On the other hand, if you use model-based RL there're only 7 states as nodes and obviously its MDP's state and reward transitions are all deterministic with at most 3 actions at each state and only one action at some of the states. So by using backward dynamic programing's (DP) simplest one-sweep value iteration for this shortest path problem starting from the terminal node, the problem is decomposed into smaller subproblems represented by individual states. In many cases such as shortest path here, states closer to the terminal state have fewer successor states to consider, reducing the computational complexity and iterations to be able to directly compute optimal values within one iteration here instead of the generic algo's intermediate estimates with many iterations as mentioned by my answer to your recent post.

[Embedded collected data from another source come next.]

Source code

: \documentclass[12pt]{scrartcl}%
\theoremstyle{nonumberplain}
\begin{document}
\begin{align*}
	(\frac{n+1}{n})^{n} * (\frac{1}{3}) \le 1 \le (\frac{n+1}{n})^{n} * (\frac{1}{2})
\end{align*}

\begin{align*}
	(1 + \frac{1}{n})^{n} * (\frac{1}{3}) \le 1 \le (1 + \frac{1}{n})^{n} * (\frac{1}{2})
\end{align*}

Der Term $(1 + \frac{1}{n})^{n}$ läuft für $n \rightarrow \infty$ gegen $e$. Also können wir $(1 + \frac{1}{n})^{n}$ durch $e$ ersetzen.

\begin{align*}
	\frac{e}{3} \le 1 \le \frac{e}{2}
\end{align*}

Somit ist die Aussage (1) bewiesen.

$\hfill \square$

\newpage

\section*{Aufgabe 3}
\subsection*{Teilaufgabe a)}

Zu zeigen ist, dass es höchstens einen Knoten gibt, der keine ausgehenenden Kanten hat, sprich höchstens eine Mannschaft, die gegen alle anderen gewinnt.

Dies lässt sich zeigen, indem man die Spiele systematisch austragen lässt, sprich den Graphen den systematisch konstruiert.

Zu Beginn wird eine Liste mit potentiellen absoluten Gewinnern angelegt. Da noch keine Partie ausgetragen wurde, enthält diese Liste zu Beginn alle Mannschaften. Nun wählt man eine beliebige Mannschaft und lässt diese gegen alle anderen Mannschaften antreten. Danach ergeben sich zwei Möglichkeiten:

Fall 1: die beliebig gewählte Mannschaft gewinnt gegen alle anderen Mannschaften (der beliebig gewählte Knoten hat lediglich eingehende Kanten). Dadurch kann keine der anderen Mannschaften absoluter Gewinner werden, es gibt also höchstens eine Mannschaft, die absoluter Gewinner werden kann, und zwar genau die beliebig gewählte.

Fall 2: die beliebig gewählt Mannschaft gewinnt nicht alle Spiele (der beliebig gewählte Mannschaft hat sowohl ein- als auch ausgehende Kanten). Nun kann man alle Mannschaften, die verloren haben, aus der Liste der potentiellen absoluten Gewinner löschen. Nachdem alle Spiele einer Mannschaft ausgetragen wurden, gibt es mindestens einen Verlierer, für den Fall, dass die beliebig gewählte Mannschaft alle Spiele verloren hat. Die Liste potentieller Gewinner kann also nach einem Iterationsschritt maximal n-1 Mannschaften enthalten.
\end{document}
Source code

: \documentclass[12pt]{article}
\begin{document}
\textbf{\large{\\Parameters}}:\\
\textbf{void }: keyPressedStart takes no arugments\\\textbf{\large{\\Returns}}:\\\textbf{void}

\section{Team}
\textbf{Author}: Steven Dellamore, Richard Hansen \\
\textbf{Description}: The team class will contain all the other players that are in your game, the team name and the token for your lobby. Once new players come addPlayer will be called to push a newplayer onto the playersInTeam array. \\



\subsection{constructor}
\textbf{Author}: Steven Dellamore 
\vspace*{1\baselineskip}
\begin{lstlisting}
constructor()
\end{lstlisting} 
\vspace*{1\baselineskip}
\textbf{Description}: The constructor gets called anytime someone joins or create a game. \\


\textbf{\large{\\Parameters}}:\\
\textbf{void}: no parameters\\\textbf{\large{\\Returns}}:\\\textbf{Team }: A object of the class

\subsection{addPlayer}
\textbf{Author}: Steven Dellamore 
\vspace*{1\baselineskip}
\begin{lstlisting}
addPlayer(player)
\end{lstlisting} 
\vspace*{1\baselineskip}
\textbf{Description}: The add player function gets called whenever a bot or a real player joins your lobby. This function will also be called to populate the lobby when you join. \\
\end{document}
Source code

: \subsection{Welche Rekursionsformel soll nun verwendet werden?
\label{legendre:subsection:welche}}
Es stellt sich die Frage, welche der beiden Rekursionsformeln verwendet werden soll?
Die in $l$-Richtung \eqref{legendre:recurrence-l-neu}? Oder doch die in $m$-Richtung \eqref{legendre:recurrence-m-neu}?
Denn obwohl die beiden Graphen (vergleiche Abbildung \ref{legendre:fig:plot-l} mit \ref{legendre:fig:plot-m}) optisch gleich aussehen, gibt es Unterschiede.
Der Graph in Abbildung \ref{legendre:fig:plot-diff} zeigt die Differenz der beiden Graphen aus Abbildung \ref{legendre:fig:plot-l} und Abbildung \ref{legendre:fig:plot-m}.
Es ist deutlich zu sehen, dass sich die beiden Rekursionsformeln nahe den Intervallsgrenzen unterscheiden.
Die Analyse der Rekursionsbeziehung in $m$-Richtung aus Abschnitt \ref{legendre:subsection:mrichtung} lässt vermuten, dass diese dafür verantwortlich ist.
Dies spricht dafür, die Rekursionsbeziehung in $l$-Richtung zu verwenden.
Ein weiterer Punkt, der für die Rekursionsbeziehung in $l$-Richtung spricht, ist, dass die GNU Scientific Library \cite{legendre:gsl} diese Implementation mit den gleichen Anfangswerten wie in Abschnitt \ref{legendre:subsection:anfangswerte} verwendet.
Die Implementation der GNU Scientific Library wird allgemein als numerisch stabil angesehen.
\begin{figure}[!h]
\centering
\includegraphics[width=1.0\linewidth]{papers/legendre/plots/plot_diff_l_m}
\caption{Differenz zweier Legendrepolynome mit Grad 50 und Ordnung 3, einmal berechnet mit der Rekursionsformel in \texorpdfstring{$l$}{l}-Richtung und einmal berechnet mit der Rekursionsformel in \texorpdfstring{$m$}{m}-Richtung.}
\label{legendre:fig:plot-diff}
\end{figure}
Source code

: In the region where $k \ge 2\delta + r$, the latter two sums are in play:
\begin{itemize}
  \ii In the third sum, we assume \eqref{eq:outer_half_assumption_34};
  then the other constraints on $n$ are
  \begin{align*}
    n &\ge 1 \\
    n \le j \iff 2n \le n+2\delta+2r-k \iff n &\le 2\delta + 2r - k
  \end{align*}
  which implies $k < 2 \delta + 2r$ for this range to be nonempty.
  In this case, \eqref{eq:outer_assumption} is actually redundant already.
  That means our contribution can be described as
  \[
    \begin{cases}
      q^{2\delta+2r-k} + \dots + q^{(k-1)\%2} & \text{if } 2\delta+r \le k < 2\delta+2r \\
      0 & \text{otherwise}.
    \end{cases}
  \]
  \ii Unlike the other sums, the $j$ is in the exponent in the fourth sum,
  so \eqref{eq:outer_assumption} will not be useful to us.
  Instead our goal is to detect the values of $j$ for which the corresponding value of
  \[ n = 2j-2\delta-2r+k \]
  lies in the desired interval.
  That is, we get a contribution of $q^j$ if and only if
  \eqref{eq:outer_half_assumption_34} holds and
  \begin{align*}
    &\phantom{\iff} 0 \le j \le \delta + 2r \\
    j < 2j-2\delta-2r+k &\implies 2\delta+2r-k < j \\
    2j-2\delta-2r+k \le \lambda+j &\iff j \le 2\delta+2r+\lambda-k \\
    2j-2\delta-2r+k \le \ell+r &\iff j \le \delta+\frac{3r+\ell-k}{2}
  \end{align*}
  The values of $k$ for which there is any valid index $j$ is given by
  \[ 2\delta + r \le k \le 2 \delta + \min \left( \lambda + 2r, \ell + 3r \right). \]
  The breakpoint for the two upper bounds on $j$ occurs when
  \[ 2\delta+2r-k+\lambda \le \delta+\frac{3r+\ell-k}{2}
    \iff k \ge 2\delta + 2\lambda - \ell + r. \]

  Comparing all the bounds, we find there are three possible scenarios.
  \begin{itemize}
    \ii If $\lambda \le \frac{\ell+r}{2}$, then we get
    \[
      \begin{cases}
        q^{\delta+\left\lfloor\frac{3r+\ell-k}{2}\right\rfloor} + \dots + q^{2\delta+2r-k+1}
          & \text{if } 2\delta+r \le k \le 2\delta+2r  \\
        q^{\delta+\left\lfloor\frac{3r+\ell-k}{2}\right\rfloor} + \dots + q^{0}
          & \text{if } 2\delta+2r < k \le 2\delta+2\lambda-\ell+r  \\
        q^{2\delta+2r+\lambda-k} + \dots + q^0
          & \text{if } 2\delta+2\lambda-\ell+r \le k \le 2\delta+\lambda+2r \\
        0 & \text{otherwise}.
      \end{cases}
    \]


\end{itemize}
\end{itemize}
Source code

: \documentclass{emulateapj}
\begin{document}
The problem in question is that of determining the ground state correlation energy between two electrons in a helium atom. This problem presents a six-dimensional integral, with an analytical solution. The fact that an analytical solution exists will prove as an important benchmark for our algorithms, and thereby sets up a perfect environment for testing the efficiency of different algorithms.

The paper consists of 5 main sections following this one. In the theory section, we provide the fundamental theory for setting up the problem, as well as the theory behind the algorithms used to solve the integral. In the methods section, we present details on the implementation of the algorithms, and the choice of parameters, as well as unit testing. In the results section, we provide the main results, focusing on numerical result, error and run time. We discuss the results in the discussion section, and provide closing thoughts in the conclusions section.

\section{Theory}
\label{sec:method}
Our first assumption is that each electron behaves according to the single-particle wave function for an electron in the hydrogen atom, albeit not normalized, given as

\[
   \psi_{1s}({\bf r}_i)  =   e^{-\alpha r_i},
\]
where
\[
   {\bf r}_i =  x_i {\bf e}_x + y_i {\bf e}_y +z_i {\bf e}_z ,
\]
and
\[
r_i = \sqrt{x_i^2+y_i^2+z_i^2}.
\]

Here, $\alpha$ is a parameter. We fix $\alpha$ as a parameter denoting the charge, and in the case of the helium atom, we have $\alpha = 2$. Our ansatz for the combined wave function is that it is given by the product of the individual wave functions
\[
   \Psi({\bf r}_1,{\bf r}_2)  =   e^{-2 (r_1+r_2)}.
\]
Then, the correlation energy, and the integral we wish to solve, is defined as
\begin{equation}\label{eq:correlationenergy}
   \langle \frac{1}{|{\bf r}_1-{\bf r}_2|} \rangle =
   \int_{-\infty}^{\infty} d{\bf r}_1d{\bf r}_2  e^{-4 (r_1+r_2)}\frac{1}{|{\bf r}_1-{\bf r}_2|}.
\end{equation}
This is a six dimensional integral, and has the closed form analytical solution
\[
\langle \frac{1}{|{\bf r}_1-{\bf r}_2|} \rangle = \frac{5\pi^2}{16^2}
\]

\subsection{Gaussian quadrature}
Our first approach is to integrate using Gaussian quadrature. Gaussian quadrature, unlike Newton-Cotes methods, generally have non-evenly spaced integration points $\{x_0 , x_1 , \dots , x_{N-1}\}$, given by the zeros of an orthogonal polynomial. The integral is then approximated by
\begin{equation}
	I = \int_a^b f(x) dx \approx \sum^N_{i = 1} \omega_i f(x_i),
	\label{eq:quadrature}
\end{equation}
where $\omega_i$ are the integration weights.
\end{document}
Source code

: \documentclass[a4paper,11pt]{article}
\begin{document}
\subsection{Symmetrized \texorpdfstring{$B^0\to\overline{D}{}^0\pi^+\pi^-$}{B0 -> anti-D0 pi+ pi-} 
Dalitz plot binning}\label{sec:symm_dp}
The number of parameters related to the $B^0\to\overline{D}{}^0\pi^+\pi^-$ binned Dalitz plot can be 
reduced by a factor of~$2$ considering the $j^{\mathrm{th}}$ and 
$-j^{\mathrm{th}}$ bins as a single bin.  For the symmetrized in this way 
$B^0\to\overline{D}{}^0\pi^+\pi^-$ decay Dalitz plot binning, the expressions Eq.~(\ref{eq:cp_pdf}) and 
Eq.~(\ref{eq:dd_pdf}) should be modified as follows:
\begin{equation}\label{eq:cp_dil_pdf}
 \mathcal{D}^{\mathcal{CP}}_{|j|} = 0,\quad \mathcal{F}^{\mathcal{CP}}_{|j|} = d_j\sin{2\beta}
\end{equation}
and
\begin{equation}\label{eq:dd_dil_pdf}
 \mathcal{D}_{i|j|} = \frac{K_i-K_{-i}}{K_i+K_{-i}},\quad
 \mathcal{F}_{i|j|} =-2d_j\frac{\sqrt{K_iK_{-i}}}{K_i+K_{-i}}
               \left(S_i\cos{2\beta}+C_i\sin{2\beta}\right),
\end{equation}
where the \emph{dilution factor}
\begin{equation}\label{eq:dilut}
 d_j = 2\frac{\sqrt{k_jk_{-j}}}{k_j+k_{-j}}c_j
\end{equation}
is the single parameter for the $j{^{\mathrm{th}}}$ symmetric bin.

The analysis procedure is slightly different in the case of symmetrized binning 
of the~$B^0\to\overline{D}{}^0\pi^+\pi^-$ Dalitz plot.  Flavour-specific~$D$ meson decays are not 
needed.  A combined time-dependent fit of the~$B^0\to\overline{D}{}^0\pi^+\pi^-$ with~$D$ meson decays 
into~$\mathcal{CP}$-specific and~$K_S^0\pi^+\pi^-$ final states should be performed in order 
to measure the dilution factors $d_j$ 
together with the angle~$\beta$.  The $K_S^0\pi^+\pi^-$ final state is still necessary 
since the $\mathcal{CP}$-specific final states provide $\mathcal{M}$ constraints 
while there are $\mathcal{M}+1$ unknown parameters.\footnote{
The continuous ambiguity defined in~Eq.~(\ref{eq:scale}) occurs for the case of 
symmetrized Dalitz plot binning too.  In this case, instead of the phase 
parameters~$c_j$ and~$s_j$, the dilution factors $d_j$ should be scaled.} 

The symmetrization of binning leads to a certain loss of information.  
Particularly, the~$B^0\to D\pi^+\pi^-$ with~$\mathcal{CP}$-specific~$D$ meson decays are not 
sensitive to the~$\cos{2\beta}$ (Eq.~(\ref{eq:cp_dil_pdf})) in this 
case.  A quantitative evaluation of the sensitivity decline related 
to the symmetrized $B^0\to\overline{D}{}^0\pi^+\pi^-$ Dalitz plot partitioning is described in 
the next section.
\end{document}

And since you've already known the one-line max operator algo for value iteration derived from Bellman optimality equation (not Bellman equation) in your recent post, it's easy to check for yourself here the optimal values for the 3 states closest to terminal state Y are $v_*(B)=-2, v_*(E)=-2, v_*(C)=-1$ assuming the terminal optimal value $v_*(Y)=0$, and you only need 5 segment evaluations to arrive at these 3 optimal values (note to calculate state C's optimal value we can reuse optimal values of B & E reducing the segment evaluation count essentially). Then similarly you just need another 5 segment evaluations to get the remaining 3 states' optimal values. Then you can extract shortest path from start state X by following the action with optimal value stored already in the above described step-by-step backward DP.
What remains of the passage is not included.